One exception is a shareholder lawsuit still kicking around against Zillow in Washington federal court. The company allegedly did not inform investors the CFPB investigated it for RESPA violations. But the CFPB dropped the investigation itself back in 2018.

“The real question,” fumed Ewing of Federal Title, “is what are the 1,500 employees of CFPB doing right now?” 

There was talk from all political sides, Ewing noted, that enforcement action would pick up under Rohit Chopra, President Joe Biden’s pick to run the CFPB. 

Other issues have taken precedence. 

“Right now, RESPA is not making the list of talking points as a priority for the current CFPB director,” Spencer Bunting said. “There is much more focus on equity and financial services, data privacy and helping consumers get through the COVID-19 pandemic.”

The CFPB declined requests to make officials available for an interview. 

The agency provided a written statement that read in part, “In the past, the CFPB has taken action against individuals and entities who violate RESPA by paying illegal kickbacks and failing to properly disclose affiliate relationships, among other things. We will continue to take action against those who violate RESPA and harm consumers.”  

A brighter tomorrow?

“At the end of the day,” Spencer Bunting said, “You are marketing yourself and your services in a residential mortgage loan transaction. People do not know what title insurance is and they usually are not in the market for it.”

In other words, the real estate agent, while banned from quid pro quo, is entrusted to make a reference. 

For agents interivewed, this can be straightforward.

“Communication is key,”  said Giguire of RE/MAX. “Communicate with me, with the principals in the transaction. Do things in a timely fashion and don’t make me have to call you and remind you that our closing is Tuesday and that you still need to set up the signing appointment.” 

Title insurers, of course, appreciate these references. But some are looking to ramp up direct to-consumer marketing. 

“There is a lot of technology out there that can help us identify likely homebuyers or sellers or even refinance candidates, so we can market directly to those individuals through email or targeted social media ads,” said Ron Frazier, CEO and President of Atlas Title. “Overall, I think we are really starting to see a shift to more B2C marketing in what has been traditionally a B2B business.”

Casey at Realogy Title Group also noted various direct-to-consumer marketing strategies the firm was using.
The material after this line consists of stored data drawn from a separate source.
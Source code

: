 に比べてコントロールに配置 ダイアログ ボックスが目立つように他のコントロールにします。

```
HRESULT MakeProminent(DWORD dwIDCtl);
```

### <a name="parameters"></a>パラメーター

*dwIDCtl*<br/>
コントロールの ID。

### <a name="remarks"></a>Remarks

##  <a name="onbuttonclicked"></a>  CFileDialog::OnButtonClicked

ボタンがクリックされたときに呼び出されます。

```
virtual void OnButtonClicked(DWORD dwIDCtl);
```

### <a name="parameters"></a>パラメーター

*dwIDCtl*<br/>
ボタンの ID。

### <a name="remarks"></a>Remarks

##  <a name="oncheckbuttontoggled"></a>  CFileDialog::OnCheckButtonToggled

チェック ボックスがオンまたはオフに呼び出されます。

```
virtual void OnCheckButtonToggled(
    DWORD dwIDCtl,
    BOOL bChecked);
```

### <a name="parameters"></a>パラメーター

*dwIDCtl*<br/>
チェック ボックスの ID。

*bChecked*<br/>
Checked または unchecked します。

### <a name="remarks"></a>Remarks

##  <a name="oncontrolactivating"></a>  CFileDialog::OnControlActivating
“We have a few consumer-facing applications that are also helping us,” Casey said. “There is Power Snap, which shows the seller exactly what their net profit will be selling through Realogy and it shows the buyer what the end cost of buying a home will be, including all the fees.”
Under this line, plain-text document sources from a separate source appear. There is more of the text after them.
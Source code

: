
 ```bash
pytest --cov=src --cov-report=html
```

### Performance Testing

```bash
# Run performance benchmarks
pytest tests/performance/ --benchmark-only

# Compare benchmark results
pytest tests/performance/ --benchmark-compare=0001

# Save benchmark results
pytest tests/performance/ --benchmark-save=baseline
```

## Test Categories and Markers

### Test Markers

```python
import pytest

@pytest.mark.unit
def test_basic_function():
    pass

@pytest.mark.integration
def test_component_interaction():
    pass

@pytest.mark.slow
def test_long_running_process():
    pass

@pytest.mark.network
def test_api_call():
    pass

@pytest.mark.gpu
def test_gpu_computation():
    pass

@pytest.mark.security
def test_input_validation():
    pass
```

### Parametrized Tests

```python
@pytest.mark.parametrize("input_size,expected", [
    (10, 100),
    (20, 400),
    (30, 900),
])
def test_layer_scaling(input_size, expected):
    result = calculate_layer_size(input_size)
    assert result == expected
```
Sarah Perkins, the director of strategic accounts at ClearTitle Agency of Arizona, has also taken a direct-to-consumer tact, launching a newsletter amid COVID to keep in touch with the firm’s past and current clients. 

But, ultimately, the newsletter is also a replay of the networking, relationships and references Perkins experienced prior to the pandemic. At first she noticed established agent and broker contacts referencing her weekly missives, but now she says new clients are quoting her newsletter in their introduction calls.

“Now, when I meet with new agents and brokerages that we haven’t worked with before, they will reference my newsletters, which is really cool,” Perkins said. 

Perkins, of course, is well within the letter of RESPA law to start a newsletter that gains the attention of agents. What more she and other real estate professionals do depends on their appetite for risk. 

“There is more competition for the same business,” Ewing said, “And they need to find a way to get an edge.”